+++ DATA RECORDS +++
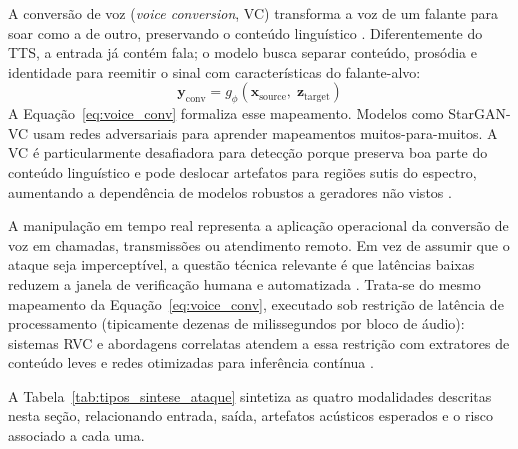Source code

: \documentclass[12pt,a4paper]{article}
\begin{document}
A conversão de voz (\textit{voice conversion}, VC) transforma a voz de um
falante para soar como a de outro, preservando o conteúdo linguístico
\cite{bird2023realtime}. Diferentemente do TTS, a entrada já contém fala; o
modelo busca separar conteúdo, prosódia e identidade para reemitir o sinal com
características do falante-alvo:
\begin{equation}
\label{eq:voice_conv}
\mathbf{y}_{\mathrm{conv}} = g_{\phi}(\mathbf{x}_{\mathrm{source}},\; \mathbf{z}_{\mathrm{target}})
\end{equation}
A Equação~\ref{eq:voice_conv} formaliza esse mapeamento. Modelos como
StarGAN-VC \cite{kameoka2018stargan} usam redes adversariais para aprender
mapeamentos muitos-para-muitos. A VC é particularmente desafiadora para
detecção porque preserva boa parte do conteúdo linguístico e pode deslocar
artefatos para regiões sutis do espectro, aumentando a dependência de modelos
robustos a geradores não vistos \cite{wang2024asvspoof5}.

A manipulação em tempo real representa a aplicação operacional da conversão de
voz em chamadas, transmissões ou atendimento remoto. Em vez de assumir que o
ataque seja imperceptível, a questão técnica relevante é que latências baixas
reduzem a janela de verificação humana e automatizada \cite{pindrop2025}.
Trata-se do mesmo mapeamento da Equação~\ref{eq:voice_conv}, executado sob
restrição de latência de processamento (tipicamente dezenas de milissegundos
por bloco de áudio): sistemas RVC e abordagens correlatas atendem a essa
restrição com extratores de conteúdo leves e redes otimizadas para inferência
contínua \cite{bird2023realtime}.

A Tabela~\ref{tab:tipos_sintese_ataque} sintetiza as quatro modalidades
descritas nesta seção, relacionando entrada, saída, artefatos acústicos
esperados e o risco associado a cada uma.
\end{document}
+++
_PROBLEM REQUIREMENTS_
Give back exactly the lines from the first line of the data through the line with "robustos a geradores", pictures excluded.

_WRITTEN SOLUTION_
Source code

: \documentclass[12pt,a4paper]{article}
\begin{document}
A conversão de voz (\textit{voice conversion}, VC) transforma a voz de um
falante para soar como a de outro, preservando o conteúdo linguístico
\cite{bird2023realtime}. Diferentemente do TTS, a entrada já contém fala; o
modelo busca separar conteúdo, prosódia e identidade para reemitir o sinal com
características do falante-alvo:
\begin{equation}
\label{eq:voice_conv}
\mathbf{y}_{\mathrm{conv}} = g_{\phi}(\mathbf{x}_{\mathrm{source}},\; \mathbf{z}_{\mathrm{target}})
\end{equation}
A Equação~\ref{eq:voice_conv} formaliza esse mapeamento. Modelos como
StarGAN-VC \cite{kameoka2018stargan} usam redes adversariais para aprender
mapeamentos muitos-para-muitos. A VC é particularmente desafiadora para
detecção porque preserva boa parte do conteúdo linguístico e pode deslocar
artefatos para regiões sutis do espectro, aumentando a dependência de modelos
robustos a geradores não vistos \cite{wang2024asvspoof5}.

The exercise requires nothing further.